> **Task**: Every line below that has the string "SplitHTTPHeadersAndBodyFromPacket" needs to be copied.

(Dataset entries)
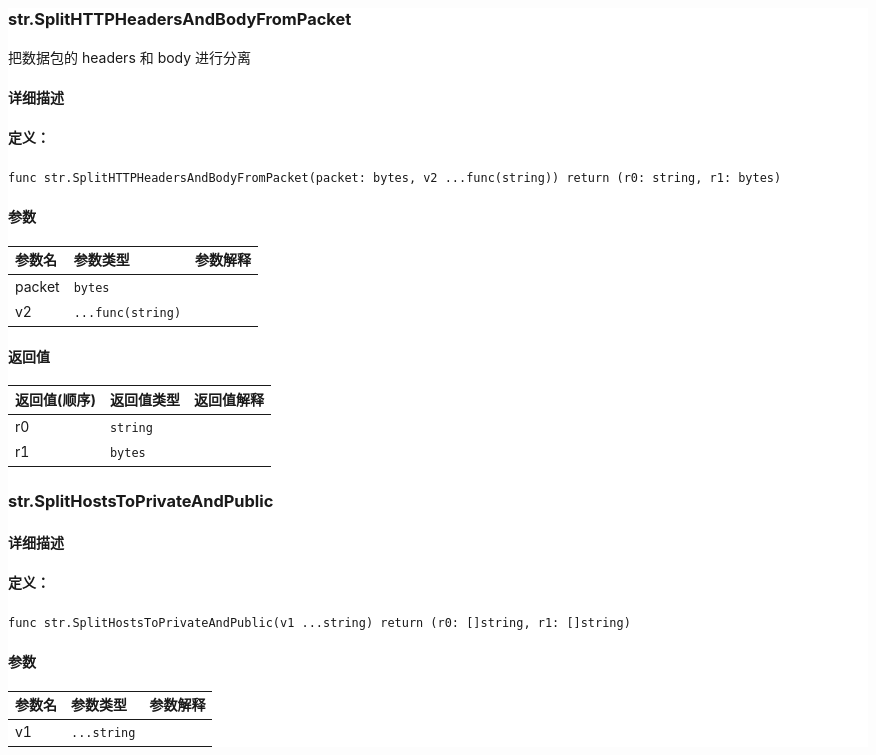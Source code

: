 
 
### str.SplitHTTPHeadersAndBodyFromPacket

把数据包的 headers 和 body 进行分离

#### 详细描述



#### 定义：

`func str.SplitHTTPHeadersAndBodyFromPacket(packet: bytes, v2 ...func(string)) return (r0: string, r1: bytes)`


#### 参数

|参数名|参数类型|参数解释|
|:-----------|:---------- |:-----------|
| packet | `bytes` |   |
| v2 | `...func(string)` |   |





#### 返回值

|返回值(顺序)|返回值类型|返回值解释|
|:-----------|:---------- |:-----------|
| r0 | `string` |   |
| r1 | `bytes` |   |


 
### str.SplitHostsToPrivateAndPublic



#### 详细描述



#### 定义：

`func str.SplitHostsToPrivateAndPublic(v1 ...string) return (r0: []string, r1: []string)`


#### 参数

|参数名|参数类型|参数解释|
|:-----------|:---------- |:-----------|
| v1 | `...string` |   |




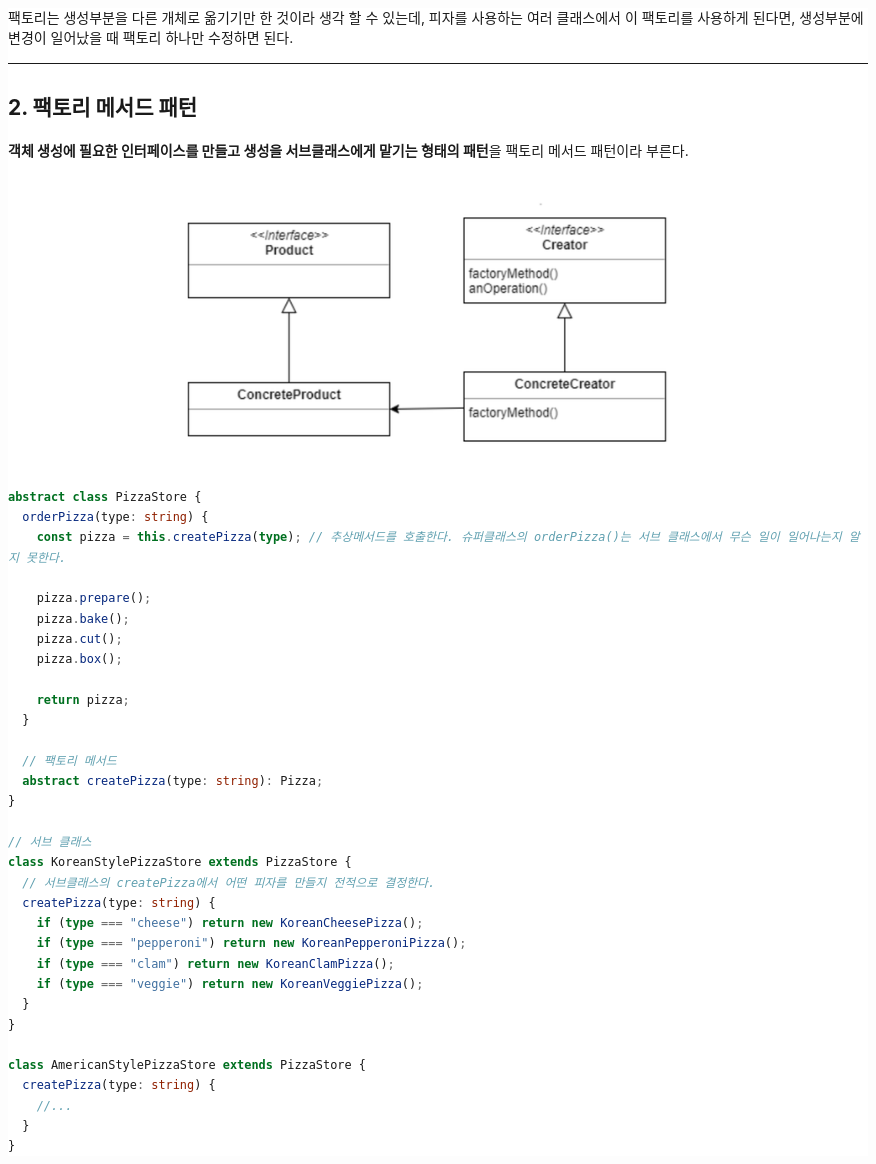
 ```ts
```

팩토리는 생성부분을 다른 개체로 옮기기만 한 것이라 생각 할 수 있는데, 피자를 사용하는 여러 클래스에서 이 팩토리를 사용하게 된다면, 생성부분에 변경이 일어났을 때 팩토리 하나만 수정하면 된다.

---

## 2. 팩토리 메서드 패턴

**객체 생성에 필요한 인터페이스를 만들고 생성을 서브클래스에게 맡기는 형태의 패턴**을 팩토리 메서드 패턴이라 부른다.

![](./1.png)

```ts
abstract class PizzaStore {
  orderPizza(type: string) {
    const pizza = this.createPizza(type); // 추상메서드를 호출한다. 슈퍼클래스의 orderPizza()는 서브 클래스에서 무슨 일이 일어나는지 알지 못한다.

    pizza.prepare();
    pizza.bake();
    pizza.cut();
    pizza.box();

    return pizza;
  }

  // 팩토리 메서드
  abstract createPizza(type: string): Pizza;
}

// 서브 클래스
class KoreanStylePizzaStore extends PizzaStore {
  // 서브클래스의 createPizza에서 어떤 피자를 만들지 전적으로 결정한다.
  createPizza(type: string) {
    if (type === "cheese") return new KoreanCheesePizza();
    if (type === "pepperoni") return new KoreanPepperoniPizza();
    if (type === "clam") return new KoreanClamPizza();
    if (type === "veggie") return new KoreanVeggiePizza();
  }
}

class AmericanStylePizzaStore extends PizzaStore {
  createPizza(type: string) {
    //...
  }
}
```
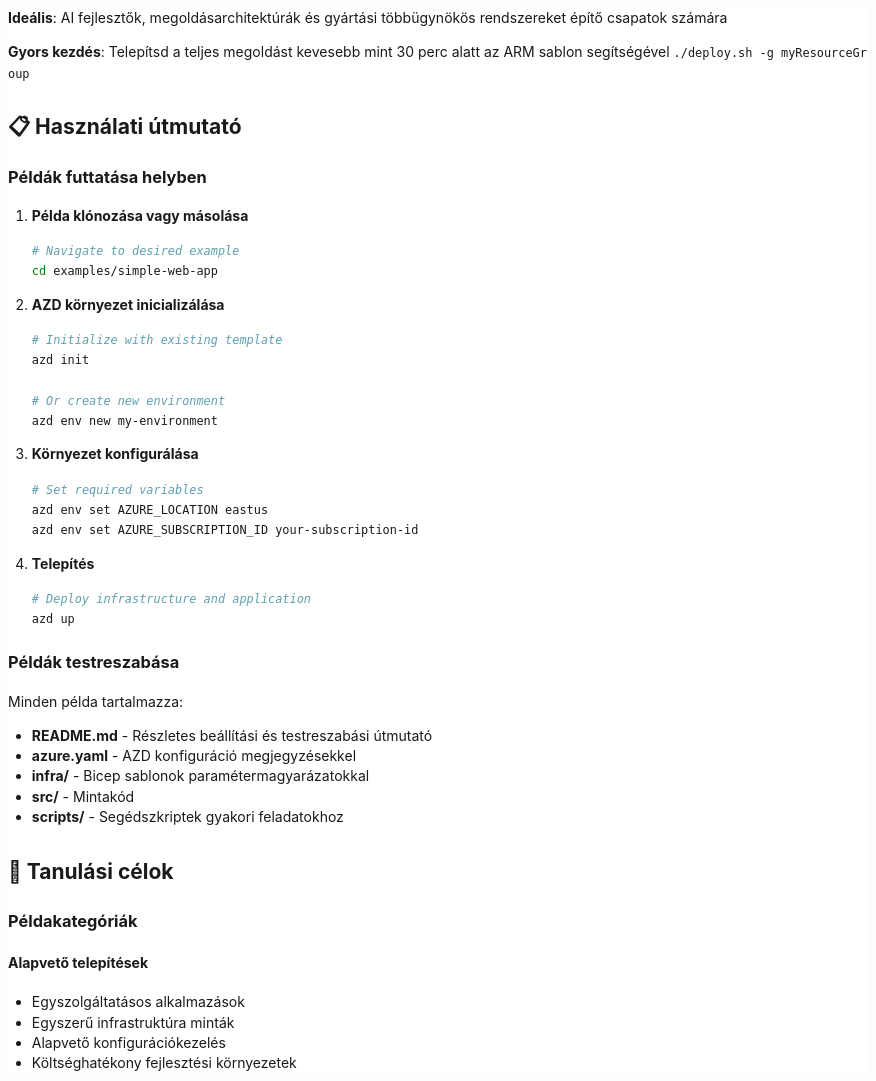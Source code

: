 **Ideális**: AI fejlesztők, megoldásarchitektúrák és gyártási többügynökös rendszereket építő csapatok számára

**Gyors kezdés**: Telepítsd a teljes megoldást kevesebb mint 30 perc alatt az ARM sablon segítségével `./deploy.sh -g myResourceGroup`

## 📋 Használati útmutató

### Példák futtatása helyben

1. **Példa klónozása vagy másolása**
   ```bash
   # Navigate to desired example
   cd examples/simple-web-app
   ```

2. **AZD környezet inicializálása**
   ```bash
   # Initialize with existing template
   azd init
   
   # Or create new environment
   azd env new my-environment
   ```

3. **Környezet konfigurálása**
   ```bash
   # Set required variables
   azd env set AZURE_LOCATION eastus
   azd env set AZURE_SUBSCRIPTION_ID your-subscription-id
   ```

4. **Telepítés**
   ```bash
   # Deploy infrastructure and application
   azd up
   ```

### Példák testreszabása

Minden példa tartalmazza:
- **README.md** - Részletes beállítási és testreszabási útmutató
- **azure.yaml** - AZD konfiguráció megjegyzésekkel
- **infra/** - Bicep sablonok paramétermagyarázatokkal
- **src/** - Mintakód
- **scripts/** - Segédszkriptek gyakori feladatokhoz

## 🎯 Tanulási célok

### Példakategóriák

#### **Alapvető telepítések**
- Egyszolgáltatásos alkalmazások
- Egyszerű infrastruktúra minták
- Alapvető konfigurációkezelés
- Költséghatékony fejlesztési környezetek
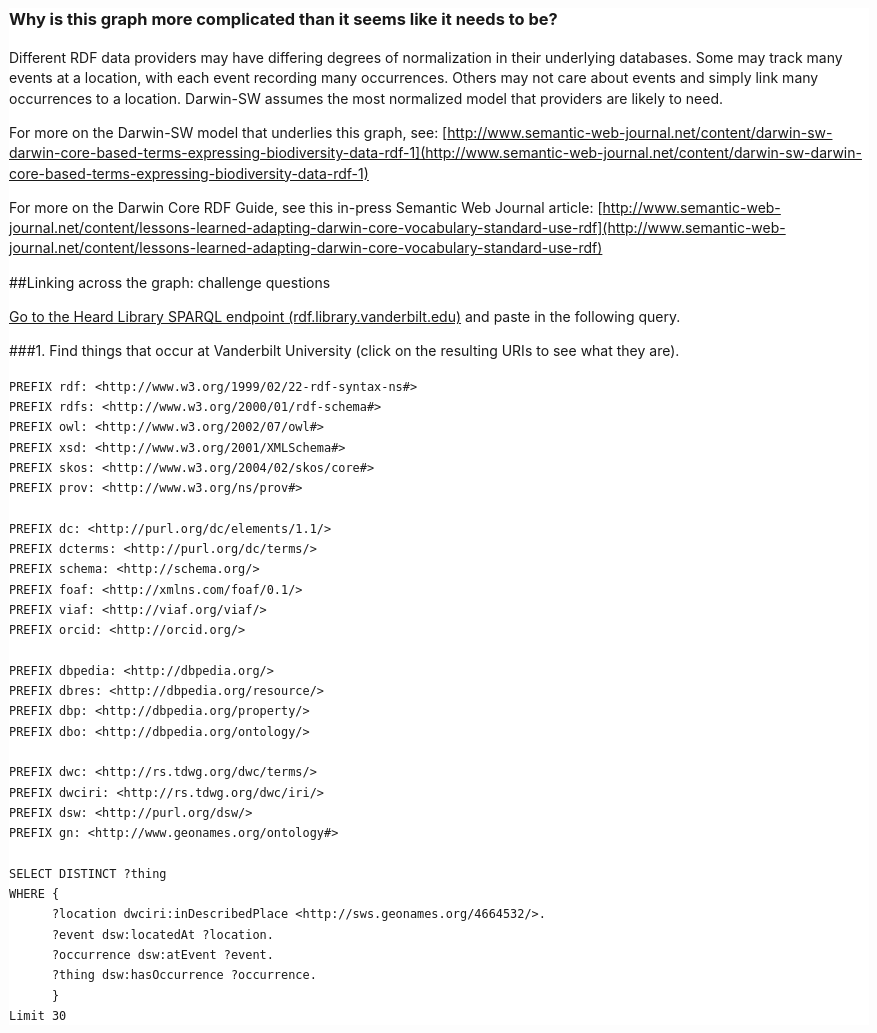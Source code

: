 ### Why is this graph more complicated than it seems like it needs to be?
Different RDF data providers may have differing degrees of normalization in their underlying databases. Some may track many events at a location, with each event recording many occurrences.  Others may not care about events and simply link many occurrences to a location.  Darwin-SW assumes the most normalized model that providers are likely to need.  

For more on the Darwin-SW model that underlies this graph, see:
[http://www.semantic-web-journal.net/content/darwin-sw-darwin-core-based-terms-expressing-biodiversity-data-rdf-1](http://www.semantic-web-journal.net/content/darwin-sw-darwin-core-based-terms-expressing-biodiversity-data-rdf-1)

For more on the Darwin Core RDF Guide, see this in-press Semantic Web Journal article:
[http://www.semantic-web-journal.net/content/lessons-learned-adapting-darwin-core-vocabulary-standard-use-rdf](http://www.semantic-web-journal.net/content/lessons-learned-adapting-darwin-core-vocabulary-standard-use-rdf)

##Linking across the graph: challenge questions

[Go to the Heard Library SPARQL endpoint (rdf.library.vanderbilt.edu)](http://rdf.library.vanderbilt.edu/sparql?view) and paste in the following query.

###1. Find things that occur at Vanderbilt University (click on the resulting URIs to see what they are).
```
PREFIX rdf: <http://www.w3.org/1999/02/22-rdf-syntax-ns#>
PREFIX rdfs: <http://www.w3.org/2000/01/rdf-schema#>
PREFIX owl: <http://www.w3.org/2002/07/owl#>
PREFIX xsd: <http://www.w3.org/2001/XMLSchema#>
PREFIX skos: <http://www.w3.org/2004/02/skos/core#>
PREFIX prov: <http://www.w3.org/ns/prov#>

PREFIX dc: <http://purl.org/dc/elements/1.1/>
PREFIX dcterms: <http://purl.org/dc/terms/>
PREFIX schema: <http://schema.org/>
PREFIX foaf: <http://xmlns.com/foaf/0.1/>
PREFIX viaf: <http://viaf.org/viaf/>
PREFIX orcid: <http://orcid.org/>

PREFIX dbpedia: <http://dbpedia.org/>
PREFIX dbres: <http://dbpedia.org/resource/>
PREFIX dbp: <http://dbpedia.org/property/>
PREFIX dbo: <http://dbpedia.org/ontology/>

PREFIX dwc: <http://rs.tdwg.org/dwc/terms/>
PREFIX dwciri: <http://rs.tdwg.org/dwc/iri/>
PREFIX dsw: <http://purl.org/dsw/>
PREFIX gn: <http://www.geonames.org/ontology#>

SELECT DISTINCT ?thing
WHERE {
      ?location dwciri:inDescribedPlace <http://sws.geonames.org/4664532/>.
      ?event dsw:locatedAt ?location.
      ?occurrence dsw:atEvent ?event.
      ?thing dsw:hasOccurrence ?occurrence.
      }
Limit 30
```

> **Answer space**:
### str.SplitHTTPHeadersAndBodyFromPacket
`func str.SplitHTTPHeadersAndBodyFromPacket(packet: bytes, v2 ...func(string)) return (r0: string, r1: bytes)`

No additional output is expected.